Écrire une microfiction en intégrant dans l’ordre que vous souhaitez “blessure”, “lumière” et “pamplemousse” (consigne de Mme Milena Mikhaïlova)


*Jeudi, 17h15


Le soleil arrivait enfin derrière le grand bâtiment blanc et venait inonder les salles où les rideaux n’étaient pas baissés. Alors que dans certaines chambres l’on pouvait entendre des soupirs de soulagement et presque des ronronnements de la part des résidents et résidentes qui accueillaient cette luminosité et cette chaleur joyeusement, ce ne fut pas le cas dans une de celles qui avait ses stores tirés au plus bas. Un léger rayon de lumière réussit à se faufiler par un interstice et vint atterrir en douceur sur un visage qui se réveilla face à l’intrusion sur ses paupières.

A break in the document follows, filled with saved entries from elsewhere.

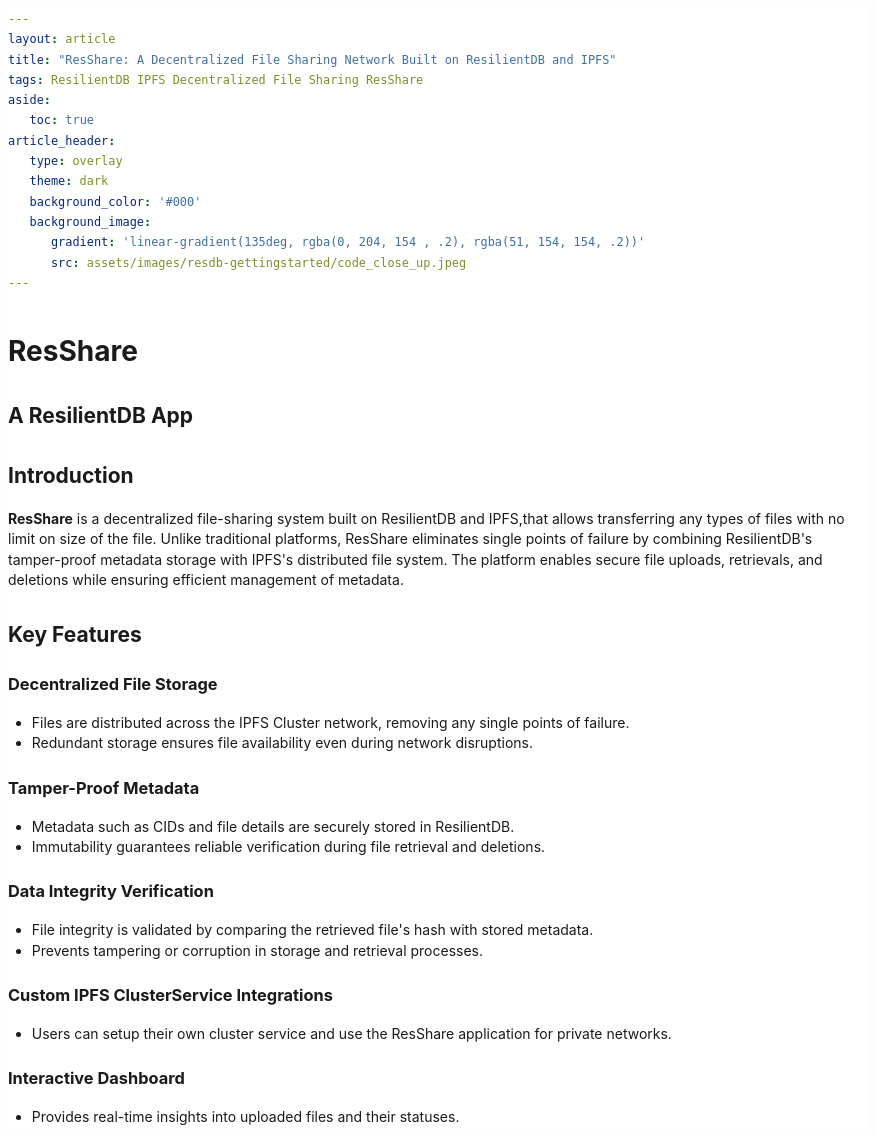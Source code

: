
 ```yaml
---
layout: article
title: "ResShare: A Decentralized File Sharing Network Built on ResilientDB and IPFS"
tags: ResilientDB IPFS Decentralized File Sharing ResShare
aside:
   toc: true
article_header:
   type: overlay
   theme: dark
   background_color: '#000'
   background_image:
      gradient: 'linear-gradient(135deg, rgba(0, 204, 154 , .2), rgba(51, 154, 154, .2))'
      src: assets/images/resdb-gettingstarted/code_close_up.jpeg
---
```


# ResShare
## A ResilientDB App

## Introduction

**ResShare** is a decentralized file-sharing system built on ResilientDB and IPFS,that allows transferring any types of files with no limit on size of the file. Unlike traditional platforms, ResShare eliminates single points of failure by combining ResilientDB's tamper-proof metadata storage with IPFS's distributed file system. The platform enables secure file uploads, retrievals, and deletions while ensuring efficient management of metadata.
## Key Features

### Decentralized File Storage
- Files are distributed across the IPFS Cluster network, removing any single points of failure.
- Redundant storage ensures file availability even during network disruptions.

### Tamper-Proof Metadata
- Metadata such as CIDs and file details are securely stored in ResilientDB.
- Immutability guarantees reliable verification during file retrieval and deletions.

### Data Integrity Verification
- File integrity is validated by comparing the retrieved file's hash with stored metadata.
- Prevents tampering or corruption in storage and retrieval processes.

### Custom IPFS ClusterService Integrations
- Users can setup their own cluster service and use the ResShare application for private networks.

### Interactive Dashboard
- Provides real-time insights into uploaded files and their statuses.
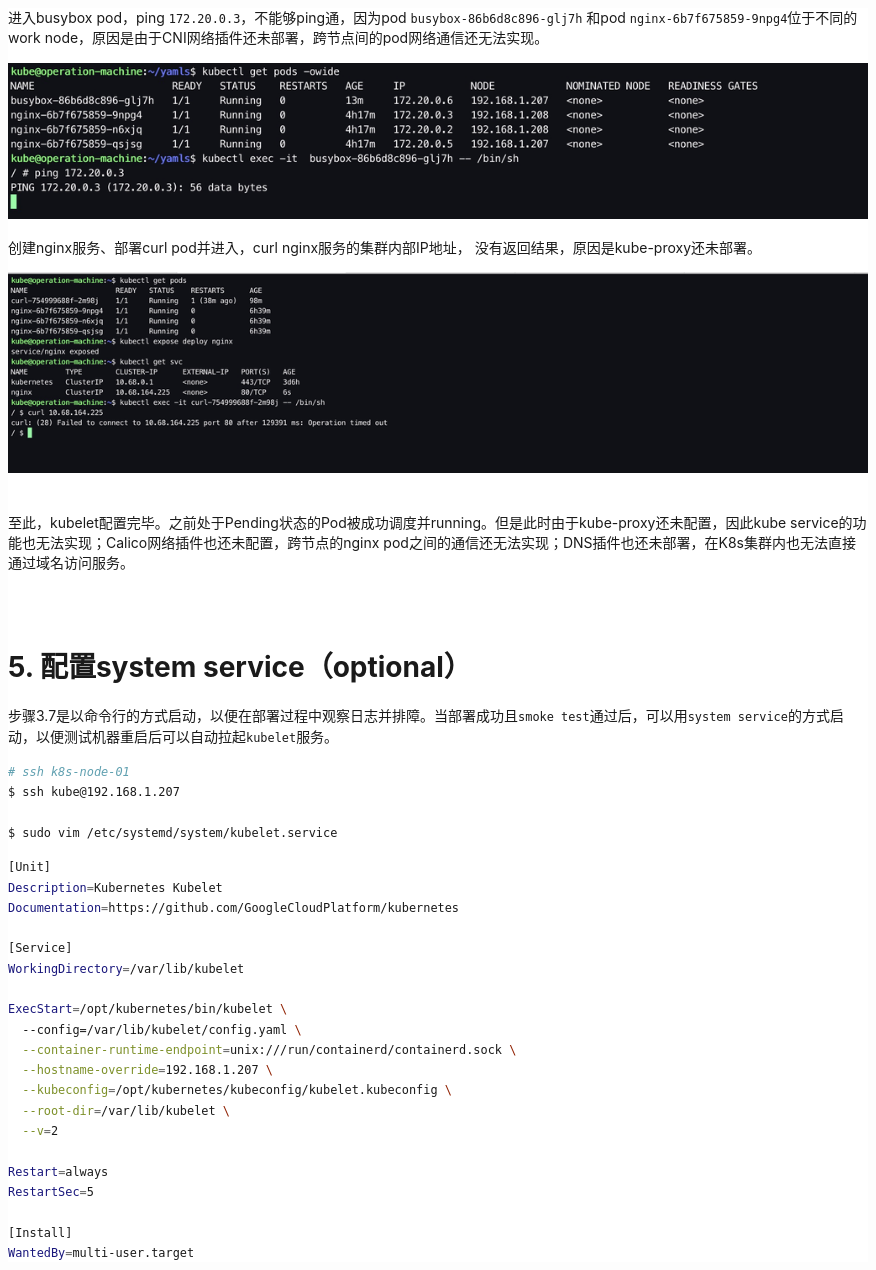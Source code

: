 进入busybox pod，ping `172.20.0.3`，不能够ping通，因为pod `busybox-86b6d8c896-glj7h` 和pod `nginx-6b7f675859-9npg4`位于不同的work node，原因是由于CNI网络插件还未部署，跨节点间的pod网络通信还无法实现。

![](../pictures/network_test_2.jpg)

创建nginx服务、部署curl pod并进入，curl nginx服务的集群内部IP地址， 没有返回结果，原因是kube-proxy还未部署。

![](../pictures/../pictures/network_test_3.jpg)&nbsp;

至此，kubelet配置完毕。之前处于Pending状态的Pod被成功调度并running。但是此时由于kube-proxy还未配置，因此kube service的功能也无法实现；Calico网络插件也还未配置，跨节点的nginx pod之间的通信还无法实现；DNS插件也还未部署，在K8s集群内也无法直接通过域名访问服务。

&nbsp;

# 5. 配置system service（optional）

步骤3.7是以命令行的方式启动，以便在部署过程中观察日志并排障。当部署成功且`smoke test`通过后，可以用`system service`的方式启动，以便测试机器重启后可以自动拉起`kubelet`服务。

```bash
# ssh k8s-node-01
$ ssh kube@192.168.1.207

$ sudo vim /etc/systemd/system/kubelet.service
```

```bash
[Unit]
Description=Kubernetes Kubelet
Documentation=https://github.com/GoogleCloudPlatform/kubernetes

[Service]
WorkingDirectory=/var/lib/kubelet

ExecStart=/opt/kubernetes/bin/kubelet \
  --config=/var/lib/kubelet/config.yaml \
  --container-runtime-endpoint=unix:///run/containerd/containerd.sock \
  --hostname-override=192.168.1.207 \
  --kubeconfig=/opt/kubernetes/kubeconfig/kubelet.kubeconfig \
  --root-dir=/var/lib/kubelet \
  --v=2

Restart=always
RestartSec=5

[Install]
WantedBy=multi-user.target
```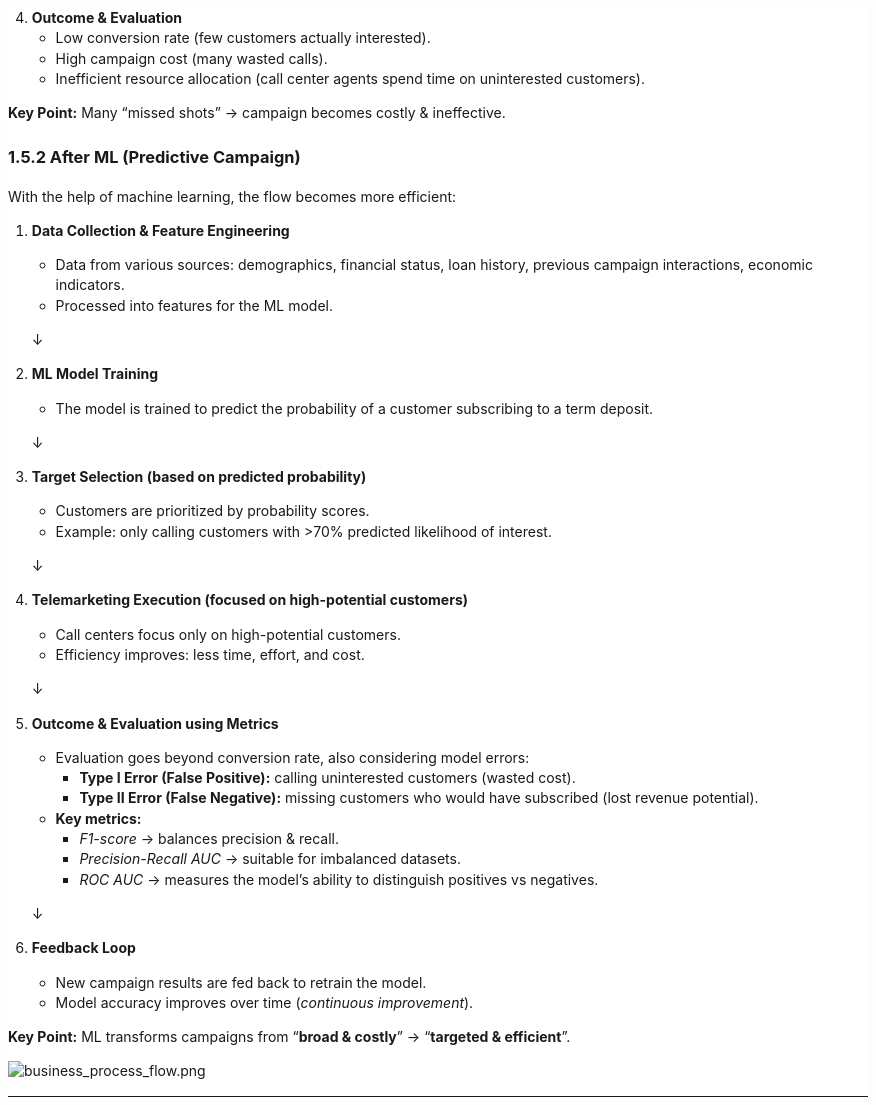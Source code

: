 4. **Outcome & Evaluation**  
   - Low conversion rate (few customers actually interested).  
   - High campaign cost (many wasted calls).  
   - Inefficient resource allocation (call center agents spend time on uninterested customers).

**Key Point:** Many “missed shots” → campaign becomes costly & ineffective.




### **1.5.2 After ML (Predictive Campaign)**

With the help of machine learning, the flow becomes more efficient:

1. **Data Collection & Feature Engineering**  
   - Data from various sources: demographics, financial status, loan history, previous campaign interactions, economic indicators.  
   - Processed into features for the ML model.

   ↓

2. **ML Model Training**  
   - The model is trained to predict the probability of a customer subscribing to a term deposit.

   ↓

3. **Target Selection (based on predicted probability)**  
   - Customers are prioritized by probability scores.  
   - Example: only calling customers with >70% predicted likelihood of interest.

   ↓

4. **Telemarketing Execution (focused on high-potential customers)**  
   - Call centers focus only on high-potential customers.  
   - Efficiency improves: less time, effort, and cost.

   ↓

5. **Outcome & Evaluation using Metrics**  
   - Evaluation goes beyond conversion rate, also considering model errors:  
     - **Type I Error (False Positive):** calling uninterested customers (wasted cost).  
     - **Type II Error (False Negative):** missing customers who would have subscribed (lost revenue potential).  
   - **Key metrics:**  
     - *F1-score* → balances precision & recall.  
     - *Precision-Recall AUC* → suitable for imbalanced datasets.  
     - *ROC AUC* → measures the model’s ability to distinguish positives vs negatives.

   ↓

6. **Feedback Loop**  
   - New campaign results are fed back to retrain the model.  
   - Model accuracy improves over time (*continuous improvement*).

**Key Point:** ML transforms campaigns from “**broad & costly**” → “**targeted & efficient**”.

![business_process_flow.png](attachment:business_process_flow.png)

---
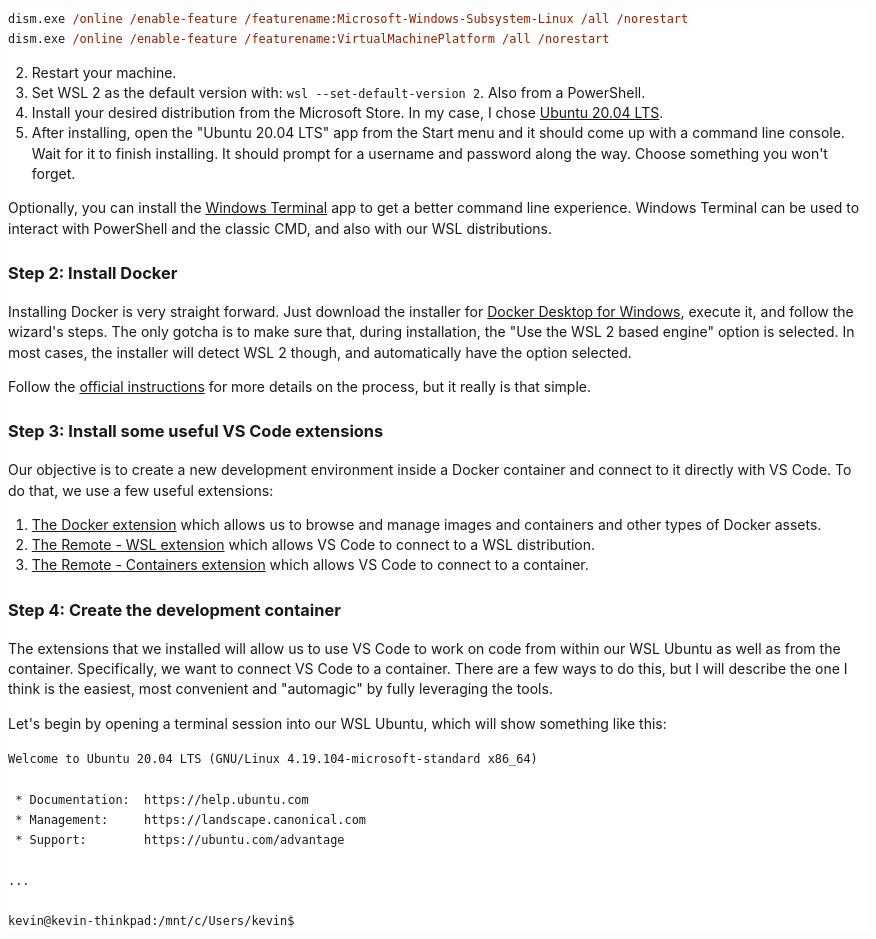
 ```ps
dism.exe /online /enable-feature /featurename:Microsoft-Windows-Subsystem-Linux /all /norestart
dism.exe /online /enable-feature /featurename:VirtualMachinePlatform /all /norestart
```

2. Restart your machine.
3. Set WSL 2 as the default version with: `wsl --set-default-version 2`. Also from a PowerShell.
4. Install your desired distribution from the Microsoft Store. In my case, I chose [Ubuntu 20.04 LTS](https://www.microsoft.com/es-do/p/ubuntu-2004-lts/9n6svws3rx71?rtc=1&activetab=pivot:overviewtab).
5. After installing, open the "Ubuntu 20.04 LTS" app from the Start menu and it should come up with a command line console. Wait for it to finish installing. It should prompt for a username and password along the way. Choose something you won't forget.

Optionally, you can install the [Windows Terminal](https://github.com/microsoft/terminal) app to get a better command line experience. Windows Terminal can be used to interact with PowerShell and the classic CMD, and also with our WSL distributions.

### Step 2: Install Docker

Installing Docker is very straight forward. Just download the installer for [Docker Desktop for Windows](https://hub.docker.com/editions/community/docker-ce-desktop-windows/), execute it, and follow the wizard's steps. The only gotcha is to make sure that, during installation, the "Use the WSL 2 based engine" option is selected. In most cases, the installer will detect WSL 2 though, and automatically have the option selected.

Follow the [official instructions](https://docs.docker.com/docker-for-windows/wsl/) for more details on the process, but it really is that simple.

### Step 3: Install some useful VS Code extensions

Our objective is to create a new development environment inside a Docker container and connect to it directly with VS Code. To do that, we use a few useful extensions:

1. [The Docker extension](https://marketplace.visualstudio.com/items?itemName=ms-azuretools.vscode-docker) which allows us to browse and manage images and containers and other types of Docker assets.
2. [The Remote - WSL extension](https://marketplace.visualstudio.com/items?itemName=ms-vscode-remote.remote-wsl) which allows VS Code to connect to a WSL distribution.
3. [The Remote - Containers extension](https://marketplace.visualstudio.com/items?itemName=ms-vscode-remote.remote-containers) which allows VS Code to connect to a container.

### Step 4: Create the development container

The extensions that we installed will allow us to use VS Code to work on code from within our WSL Ubuntu as well as from the container. Specifically, we want to connect VS Code to a container. There are a few ways to do this, but I will describe the one I think is the easiest, most convenient and "automagic" by fully leveraging the tools.

Let's begin by opening a terminal session into our WSL Ubuntu, which will show something like this:

```
Welcome to Ubuntu 20.04 LTS (GNU/Linux 4.19.104-microsoft-standard x86_64)

 * Documentation:  https://help.ubuntu.com
 * Management:     https://landscape.canonical.com
 * Support:        https://ubuntu.com/advantage

...

kevin@kevin-thinkpad:/mnt/c/Users/kevin$
```
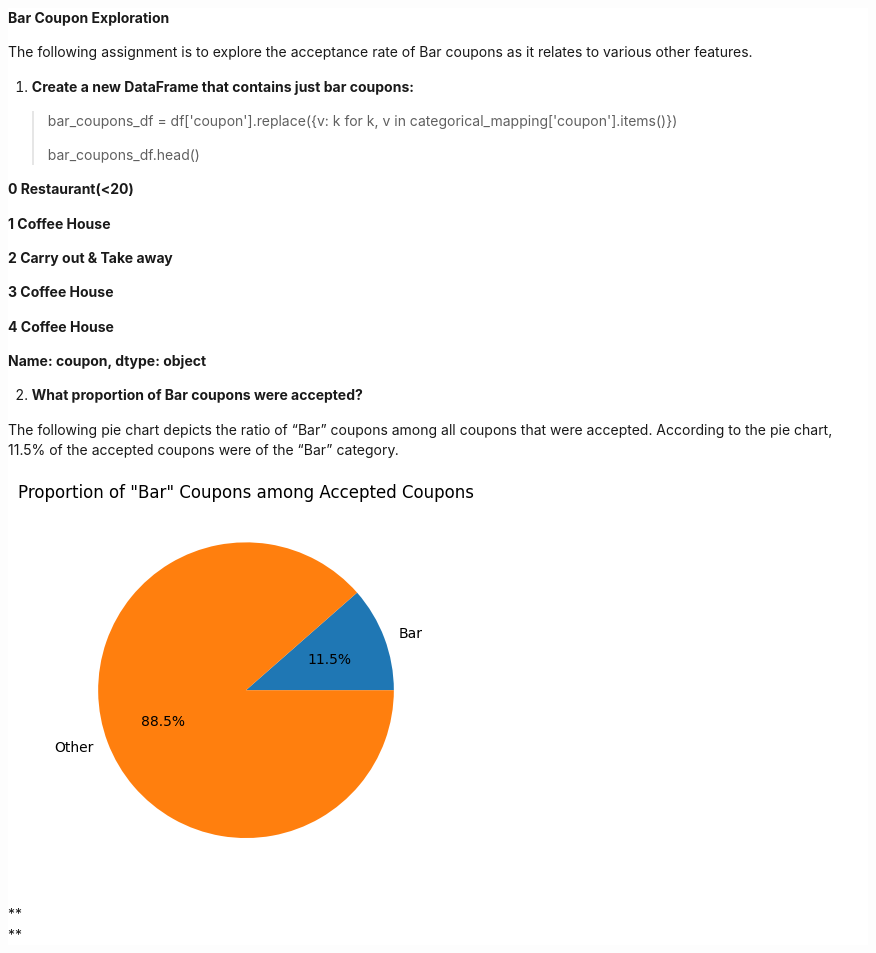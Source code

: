 **Bar Coupon Exploration**

The following assignment is to explore the acceptance rate of Bar
coupons as it relates to various other features.

1.  **Create a new DataFrame that contains just bar coupons:**

> bar_coupons_df = df\['coupon'\].replace({v: k for k, v in
> categorical_mapping\['coupon'\].items()})
>
> bar_coupons_df.head()

**0 Restaurant(\<20)**

**1 Coffee House**

**2 Carry out & Take away**

**3 Coffee House**

**4 Coffee House**

**Name: coupon, dtype: object**

2.  **What proportion of Bar coupons were accepted?**

The following pie chart depicts the ratio of “Bar” coupons among all
coupons that were accepted. According to the pie chart, 11.5% of the
accepted coupons were of the “Bar” category.

<img src="./media/image7.png"
style="width:4.95833in;height:4.28125in" />

**  
**
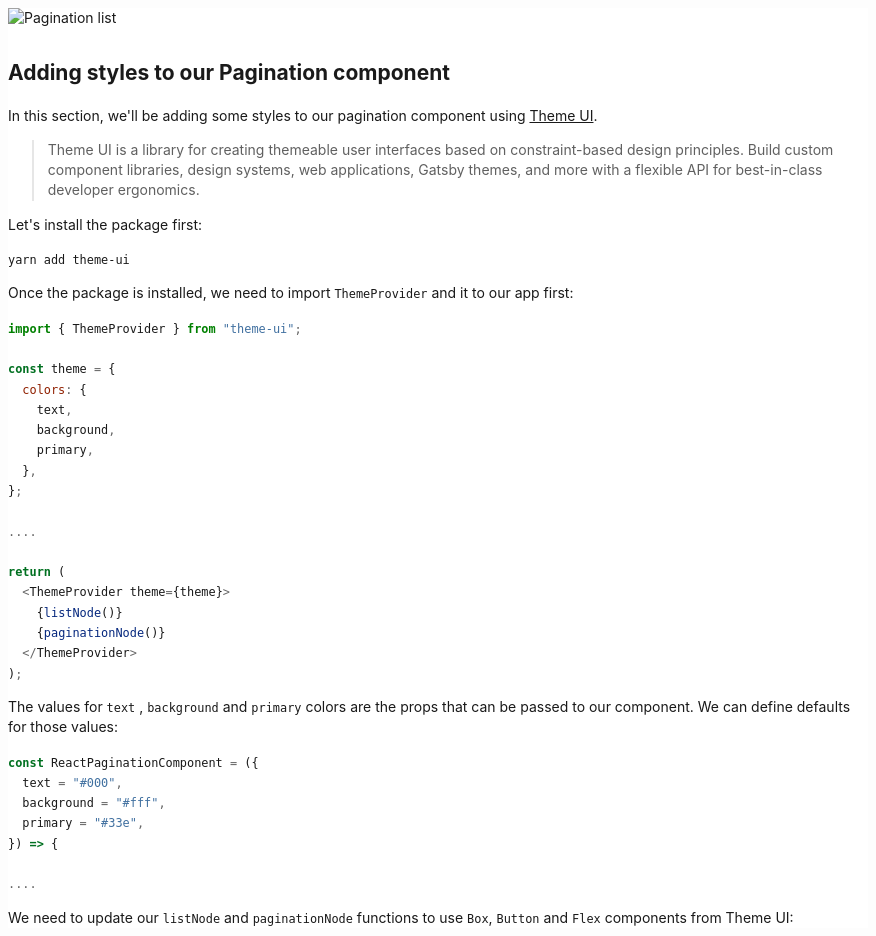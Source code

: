 ![Pagination list](/images/content/how-to-create-an-accessible-pagination-component-with-react/8.gif)

## Adding styles to our Pagination component

In this section, we'll be adding some styles to our pagination component using
[Theme UI](https://theme-ui.com/).

> Theme UI is a library for creating themeable user interfaces based on
> constraint-based design principles. Build custom component libraries, design
> systems, web applications, Gatsby themes, and more with a flexible API for
> best-in-class developer ergonomics.

Let's install the package first:

```bash
yarn add theme-ui
```

Once the package is installed, we need to import `ThemeProvider` and it to our app first:

```js:index.js
import { ThemeProvider } from "theme-ui";

const theme = {
  colors: {
    text,
    background,
    primary,
  },
};

....

return (
  <ThemeProvider theme={theme}>
    {listNode()}
    {paginationNode()}
  </ThemeProvider>
);
```

The values for `text` , `background` and `primary` colors are the props that can
be passed to our component. We can define defaults for those values:

```js:index.js
const ReactPaginationComponent = ({
  text = "#000",
  background = "#fff",
  primary = "#33e",
}) => {

....
```

We need to update our `listNode` and `paginationNode` functions to use `Box`,
`Button` and `Flex` components from Theme UI:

Le jeune homme ouvrit ses yeux pour ensuite les refermer. Il répéta cette opération plusieurs fois, et émit un grognement. Ses multitudes de tâches de rousseur bougèrent lorsqu’il fronça son nez. C’est encore Maman qui est venue ouvrir mes volets pour me lever plus tôt, j’y crois pas ! fut sa première pensée. Cependant, alors qu’il voulut passer une de ses mains sur son visage et dans ses cheveux pour se réveiller, ou faire déguerpir ce rayon taquin de ses iris noisettes, il se heurta à un mur.


– Matthias ? chuchota une voix à côté de lui.


Son corps engourdi lui permit de tourner la tête pour poser ses yeux sur une ombre assise à côté de lui. Ombre qu’il entendit se lever pour aller chasser cette lumière. Aussitôt le faible rayon aveuglant disparu, aussitôt le roux allongé de tout son long dans un lit blanc se réveilla vraiment. Il était dans une chambre d’hôpital, un pied en hauteur et un bras en écharpe.


– Tu veux boire un peu ? Les infirmières m’ont dit de te faire boire dès que tu serais réveillé. reprit la voix qui était retournée à sa place.


Une paille en papier vint lui titiller les lèvres, et, passé la première gorgée, il but d’une traite sans respirer ce précieux liquide rafraîchissant. Retenant un rot, il soupira d’aise.


– Ça fait du bien par là où ça passe.

– Moi qui craignais que tes quelques cellules grises se soient fait exterminer… Tu m’as fait une de ces peurs, tonto (1) ! s’énerva doucement le brun, encore sous le coup de l’émotion.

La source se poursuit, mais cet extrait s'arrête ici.